Godzilla and Kong run, and it looks big cool, Warner Bros. Pictures

The New Empire is bad writing at its finest. Incoherent, messy, and so tangled up in random chaos that it may as well be listed under "nihilism" in the dictionary—nothing means anything in this computer-generated and written picture—this anti-cinema not-film marks just how far America's movie-making has fallen.

No earnest kaiju fan would scoff at this content because it's big, bold, and... fun? As a Showa series fan who loves the Godzilla films of old (the original saga from 1954-1975), my instinctive recoiling from Empire isn't because it's light-hearted; it's because it's light everywhere and doesn't have a heart.

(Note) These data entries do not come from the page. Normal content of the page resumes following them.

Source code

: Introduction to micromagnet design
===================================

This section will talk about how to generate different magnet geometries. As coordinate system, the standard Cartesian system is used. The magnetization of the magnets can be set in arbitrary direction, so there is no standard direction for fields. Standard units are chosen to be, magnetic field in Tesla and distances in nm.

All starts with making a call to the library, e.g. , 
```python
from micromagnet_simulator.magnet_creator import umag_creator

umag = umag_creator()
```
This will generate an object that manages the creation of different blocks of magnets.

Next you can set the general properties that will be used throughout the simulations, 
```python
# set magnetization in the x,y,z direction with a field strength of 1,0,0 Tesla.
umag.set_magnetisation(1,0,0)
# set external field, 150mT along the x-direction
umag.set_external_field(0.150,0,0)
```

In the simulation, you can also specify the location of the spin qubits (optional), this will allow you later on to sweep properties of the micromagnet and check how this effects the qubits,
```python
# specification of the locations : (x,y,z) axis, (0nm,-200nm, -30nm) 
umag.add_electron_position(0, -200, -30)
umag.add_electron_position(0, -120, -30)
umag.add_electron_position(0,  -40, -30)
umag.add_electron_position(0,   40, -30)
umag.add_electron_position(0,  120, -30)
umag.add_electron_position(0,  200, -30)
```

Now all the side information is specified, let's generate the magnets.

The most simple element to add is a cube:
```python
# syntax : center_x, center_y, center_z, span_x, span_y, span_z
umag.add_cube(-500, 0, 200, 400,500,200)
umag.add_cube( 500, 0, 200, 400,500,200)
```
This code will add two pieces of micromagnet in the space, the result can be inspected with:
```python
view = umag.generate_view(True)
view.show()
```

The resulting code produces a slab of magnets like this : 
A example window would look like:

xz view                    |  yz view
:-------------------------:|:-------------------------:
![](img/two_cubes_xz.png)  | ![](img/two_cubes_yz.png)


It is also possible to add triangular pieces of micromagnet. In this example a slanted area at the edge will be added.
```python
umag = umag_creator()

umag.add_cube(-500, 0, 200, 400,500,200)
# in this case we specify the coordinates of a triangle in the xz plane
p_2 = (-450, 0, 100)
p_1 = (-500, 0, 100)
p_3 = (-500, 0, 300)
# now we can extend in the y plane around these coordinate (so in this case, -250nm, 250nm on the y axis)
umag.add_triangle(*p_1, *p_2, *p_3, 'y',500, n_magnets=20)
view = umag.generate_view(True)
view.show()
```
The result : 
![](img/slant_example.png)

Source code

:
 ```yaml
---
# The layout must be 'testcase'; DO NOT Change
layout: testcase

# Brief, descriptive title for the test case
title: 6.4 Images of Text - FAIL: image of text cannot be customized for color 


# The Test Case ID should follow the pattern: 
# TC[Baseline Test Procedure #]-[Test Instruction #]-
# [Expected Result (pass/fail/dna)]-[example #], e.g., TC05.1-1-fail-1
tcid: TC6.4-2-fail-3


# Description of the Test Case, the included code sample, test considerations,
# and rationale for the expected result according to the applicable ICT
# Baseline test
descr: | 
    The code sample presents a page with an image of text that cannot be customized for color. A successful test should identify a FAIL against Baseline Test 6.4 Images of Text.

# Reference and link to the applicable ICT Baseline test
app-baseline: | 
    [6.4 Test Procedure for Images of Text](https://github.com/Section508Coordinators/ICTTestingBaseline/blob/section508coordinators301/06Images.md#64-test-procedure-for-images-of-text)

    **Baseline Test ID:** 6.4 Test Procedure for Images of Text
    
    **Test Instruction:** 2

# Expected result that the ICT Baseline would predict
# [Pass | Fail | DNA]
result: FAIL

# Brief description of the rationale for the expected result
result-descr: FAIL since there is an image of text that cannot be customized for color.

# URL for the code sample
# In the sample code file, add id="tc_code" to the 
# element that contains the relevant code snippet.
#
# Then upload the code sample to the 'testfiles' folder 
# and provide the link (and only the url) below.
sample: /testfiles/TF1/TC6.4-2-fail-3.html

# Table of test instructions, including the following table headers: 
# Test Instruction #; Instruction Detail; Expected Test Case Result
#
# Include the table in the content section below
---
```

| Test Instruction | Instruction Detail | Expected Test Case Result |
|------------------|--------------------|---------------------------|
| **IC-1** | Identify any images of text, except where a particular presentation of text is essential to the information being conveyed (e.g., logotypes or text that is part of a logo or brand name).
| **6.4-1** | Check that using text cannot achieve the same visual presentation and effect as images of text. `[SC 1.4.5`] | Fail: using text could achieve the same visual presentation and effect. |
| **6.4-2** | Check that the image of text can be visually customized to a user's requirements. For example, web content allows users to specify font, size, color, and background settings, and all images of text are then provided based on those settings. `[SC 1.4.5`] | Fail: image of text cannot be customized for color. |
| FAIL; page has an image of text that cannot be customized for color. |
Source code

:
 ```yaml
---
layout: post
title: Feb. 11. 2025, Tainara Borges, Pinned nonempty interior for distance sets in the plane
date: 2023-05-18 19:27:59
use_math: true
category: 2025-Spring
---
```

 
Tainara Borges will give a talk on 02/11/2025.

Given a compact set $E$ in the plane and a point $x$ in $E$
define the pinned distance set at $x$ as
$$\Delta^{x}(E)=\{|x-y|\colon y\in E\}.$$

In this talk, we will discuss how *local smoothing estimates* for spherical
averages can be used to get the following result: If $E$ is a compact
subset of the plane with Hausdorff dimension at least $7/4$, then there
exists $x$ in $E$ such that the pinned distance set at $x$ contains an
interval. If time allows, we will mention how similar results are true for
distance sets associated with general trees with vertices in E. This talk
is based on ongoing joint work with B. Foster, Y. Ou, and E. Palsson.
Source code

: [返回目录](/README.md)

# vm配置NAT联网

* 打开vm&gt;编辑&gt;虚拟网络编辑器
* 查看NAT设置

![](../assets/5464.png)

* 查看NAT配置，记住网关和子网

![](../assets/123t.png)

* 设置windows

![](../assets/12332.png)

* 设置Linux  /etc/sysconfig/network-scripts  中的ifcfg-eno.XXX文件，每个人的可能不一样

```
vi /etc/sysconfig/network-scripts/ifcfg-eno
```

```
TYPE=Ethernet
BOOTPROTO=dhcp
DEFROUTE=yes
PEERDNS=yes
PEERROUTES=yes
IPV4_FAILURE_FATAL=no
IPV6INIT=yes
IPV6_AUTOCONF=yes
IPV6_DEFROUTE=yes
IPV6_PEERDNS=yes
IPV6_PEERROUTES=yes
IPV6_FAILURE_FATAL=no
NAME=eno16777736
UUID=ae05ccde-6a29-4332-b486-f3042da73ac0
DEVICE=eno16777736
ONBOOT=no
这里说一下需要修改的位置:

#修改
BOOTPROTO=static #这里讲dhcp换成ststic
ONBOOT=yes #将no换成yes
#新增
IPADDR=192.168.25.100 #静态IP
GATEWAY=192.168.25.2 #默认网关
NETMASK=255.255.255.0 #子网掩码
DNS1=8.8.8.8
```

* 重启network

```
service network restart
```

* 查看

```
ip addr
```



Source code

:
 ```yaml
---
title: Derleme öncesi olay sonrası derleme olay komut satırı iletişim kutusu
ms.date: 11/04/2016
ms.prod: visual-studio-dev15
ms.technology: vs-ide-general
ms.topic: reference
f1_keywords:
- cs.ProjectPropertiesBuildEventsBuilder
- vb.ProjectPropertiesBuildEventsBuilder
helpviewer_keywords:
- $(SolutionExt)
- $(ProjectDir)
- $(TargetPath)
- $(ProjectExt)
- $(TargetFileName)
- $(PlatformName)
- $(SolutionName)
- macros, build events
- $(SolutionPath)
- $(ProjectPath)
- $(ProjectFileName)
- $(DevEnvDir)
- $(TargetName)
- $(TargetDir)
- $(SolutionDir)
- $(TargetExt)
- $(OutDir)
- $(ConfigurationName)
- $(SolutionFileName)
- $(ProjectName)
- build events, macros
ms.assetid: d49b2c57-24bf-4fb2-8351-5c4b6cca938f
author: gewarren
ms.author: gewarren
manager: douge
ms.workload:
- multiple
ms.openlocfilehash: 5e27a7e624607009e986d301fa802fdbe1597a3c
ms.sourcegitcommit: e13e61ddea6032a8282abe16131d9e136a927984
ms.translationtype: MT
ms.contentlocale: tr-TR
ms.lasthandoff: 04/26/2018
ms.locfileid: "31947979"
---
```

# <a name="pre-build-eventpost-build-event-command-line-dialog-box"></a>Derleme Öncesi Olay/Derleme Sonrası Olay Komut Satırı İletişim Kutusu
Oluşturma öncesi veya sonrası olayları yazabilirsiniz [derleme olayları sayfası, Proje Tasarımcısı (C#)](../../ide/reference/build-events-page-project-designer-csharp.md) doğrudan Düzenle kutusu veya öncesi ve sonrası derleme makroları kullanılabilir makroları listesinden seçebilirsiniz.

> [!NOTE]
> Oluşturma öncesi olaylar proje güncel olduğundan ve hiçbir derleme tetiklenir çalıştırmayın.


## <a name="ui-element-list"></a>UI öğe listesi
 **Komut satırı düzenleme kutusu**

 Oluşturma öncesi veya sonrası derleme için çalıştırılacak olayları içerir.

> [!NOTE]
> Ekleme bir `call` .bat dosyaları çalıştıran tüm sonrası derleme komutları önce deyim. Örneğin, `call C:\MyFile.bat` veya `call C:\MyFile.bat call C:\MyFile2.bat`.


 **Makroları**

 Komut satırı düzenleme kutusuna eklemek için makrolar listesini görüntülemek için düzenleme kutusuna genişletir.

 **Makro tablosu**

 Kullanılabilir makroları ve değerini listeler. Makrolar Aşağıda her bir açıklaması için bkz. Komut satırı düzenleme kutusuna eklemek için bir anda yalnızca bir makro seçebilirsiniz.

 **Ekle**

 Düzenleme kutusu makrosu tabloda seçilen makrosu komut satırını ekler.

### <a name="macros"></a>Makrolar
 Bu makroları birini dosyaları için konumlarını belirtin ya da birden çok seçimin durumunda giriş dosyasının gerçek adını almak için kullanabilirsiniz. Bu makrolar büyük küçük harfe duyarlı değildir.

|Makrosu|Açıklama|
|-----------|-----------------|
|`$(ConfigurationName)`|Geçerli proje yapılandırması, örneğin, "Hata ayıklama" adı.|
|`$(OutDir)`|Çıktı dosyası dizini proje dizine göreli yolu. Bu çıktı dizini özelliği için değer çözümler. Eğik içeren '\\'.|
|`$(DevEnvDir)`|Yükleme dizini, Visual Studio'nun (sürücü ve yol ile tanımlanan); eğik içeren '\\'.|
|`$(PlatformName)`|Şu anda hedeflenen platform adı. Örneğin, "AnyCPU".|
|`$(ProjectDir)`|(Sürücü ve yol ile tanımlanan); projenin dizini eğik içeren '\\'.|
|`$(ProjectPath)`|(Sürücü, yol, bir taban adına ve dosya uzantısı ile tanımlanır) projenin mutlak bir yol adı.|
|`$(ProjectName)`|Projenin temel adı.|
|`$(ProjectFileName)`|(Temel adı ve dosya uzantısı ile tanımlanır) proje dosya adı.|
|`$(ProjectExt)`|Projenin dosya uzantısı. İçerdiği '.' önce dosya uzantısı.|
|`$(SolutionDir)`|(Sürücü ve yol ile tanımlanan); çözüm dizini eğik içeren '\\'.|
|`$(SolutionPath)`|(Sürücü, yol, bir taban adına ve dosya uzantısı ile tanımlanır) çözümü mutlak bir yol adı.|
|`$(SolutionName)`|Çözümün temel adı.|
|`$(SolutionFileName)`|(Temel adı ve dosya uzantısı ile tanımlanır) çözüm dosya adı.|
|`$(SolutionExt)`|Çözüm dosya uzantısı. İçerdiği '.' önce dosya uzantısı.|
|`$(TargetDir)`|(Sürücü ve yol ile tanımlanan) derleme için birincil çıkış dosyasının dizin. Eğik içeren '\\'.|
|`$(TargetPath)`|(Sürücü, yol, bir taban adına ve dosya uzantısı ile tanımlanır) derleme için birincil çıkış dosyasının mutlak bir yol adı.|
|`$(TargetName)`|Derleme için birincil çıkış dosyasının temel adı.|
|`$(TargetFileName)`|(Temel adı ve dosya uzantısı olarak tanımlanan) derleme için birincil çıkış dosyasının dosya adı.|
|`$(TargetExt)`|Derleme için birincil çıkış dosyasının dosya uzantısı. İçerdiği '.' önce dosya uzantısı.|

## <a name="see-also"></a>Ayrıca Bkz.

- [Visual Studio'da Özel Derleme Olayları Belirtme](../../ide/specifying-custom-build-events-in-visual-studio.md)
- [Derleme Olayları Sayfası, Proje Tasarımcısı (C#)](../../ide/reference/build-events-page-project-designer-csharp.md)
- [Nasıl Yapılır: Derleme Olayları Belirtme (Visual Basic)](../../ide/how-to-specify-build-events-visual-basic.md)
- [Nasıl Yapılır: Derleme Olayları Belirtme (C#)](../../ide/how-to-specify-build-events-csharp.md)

“We big teammates, and that so cool”, Warner Bros. Pictures

Story? There isn't one. Message? Ha! Living, breathing characters? Leave that to the Showa pictures, like Terror of Mechagodzilla (1975) and Godzilla (1954). Visual appeal? The New Empire bungles that, too, draining its palette of its predecessor's occasional feasts of color, leaving a dull, drab husk of browns, grays, and washed-out tans behind. If Godzilla vs. Kong is a dead jewel bug, pretty but hollow and lifeless, its sequel is a month-dead cockroach baking in the back of someone's car.

The New Empire's worst offense is its utterly rambunctious emptiness. It desperately wants to draw the eye but consistently delivers such inconsequential action scenes—monsters only get hurt when it's plot-convenient, never otherwise—embarrassingly frail storytelling, nauseating VFX, soulless characters (excluding Jia), and tonal inconsistency (are we supposed to fear for the Earth or laugh at a guy who just died?) that it tears itself into an unintelligible mess.

“I big mean and big mad, and my name so cool—it Skar King! Raaaaawr!”, Warner Bros. Pictures

MonsterVerse fans will love this picture for its spectacle; everyone else will love it for its NyQuil effects. I didn't know what I was seeing on the big screen when I sat down to this a few months ago, and even after several plot readings, I don't understand it now.

And that's the point: this isn't a movie we're meant to understand. It's not a movie at all. It's an excuse to make more money and keep the U.S.'s unremarkable Godzilla attempts chugging along, while Japan creates critically acclaimed, memorable artistic ventures like Godzilla Minus One (2023).

The Godzilla/Kong duo movies never needed to be Minus Ones. However, like any worthwhile film, they did require these key creative ingredients: decent characters, a functioning plot, a theme/message, and imagination. These two films, especially the sequel, have none of those things and not a smidgen of the charm that separates "stuff" from art.

You can go to a movie like this, but it won't come back with you if you're anything like me. Like the average TikTok, it cannot follow you home, haunting your head and heart; it's too busy making its rounds and making cents to make sense.

Verdict:

Godzilla x Kong spares us political agendas and unwholesome content but also throws out storytelling altogether. Sucked of the vigor and vitality necessary for a supposed "Action/Sci-fi" flick and bogged down by unappealing effects, characters, and plot, The New Empire marks another tedious, overblown installment in a tiresome series that has quickly become the dullest Godzilla continuity to date.